_Task goal_. Work out how many lines of the data below hold the string "algebra". Answer with that number alone.

_Data extract_.
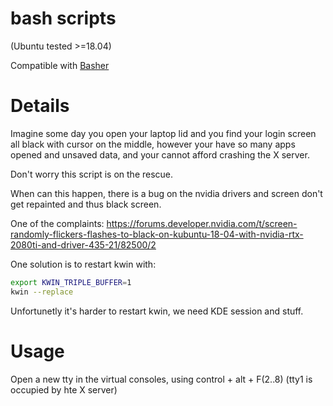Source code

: # bash scripts
(Ubuntu tested >=18.04)

Compatible with [Basher](https://github.com/basherpm/basher)

# Details

Imagine some day you open your laptop lid and you find your login screen all black with cursor on the middle, however your have so many apps opened and unsaved data, and your cannot afford crashing the X server.

Don't worry this script is on the rescue.

When can this happen, there is a bug on the nvidia drivers and screen don't get repainted and thus black screen.

One of the complaints:
https://forums.developer.nvidia.com/t/screen-randomly-flickers-flashes-to-black-on-kubuntu-18-04-with-nvidia-rtx-2080ti-and-driver-435-21/82500/2

One solution is to restart kwin with:
```bash
export KWIN_TRIPLE_BUFFER=1
kwin --replace
```

Unfortunetly it's harder to restart kwin, we need KDE session and stuff.

# Usage

Open a new tty in the virtual consoles, using control + alt + F(2..8) (tty1 is occupied by hte X server)
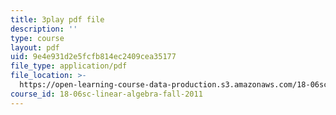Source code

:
 ```yaml
---
title: 3play pdf file
description: ''
type: course
layout: pdf
uid: 9e4e931d2e5fcfb814ec2409cea35177
file_type: application/pdf
file_location: >-
  https://open-learning-course-data-production.s3.amazonaws.com/18-06sc-linear-algebra-fall-2011/9e4e931d2e5fcfb814ec2409cea35177_JibVXBElKL0.pdf
course_id: 18-06sc-linear-algebra-fall-2011
---
```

_Answer space_. 2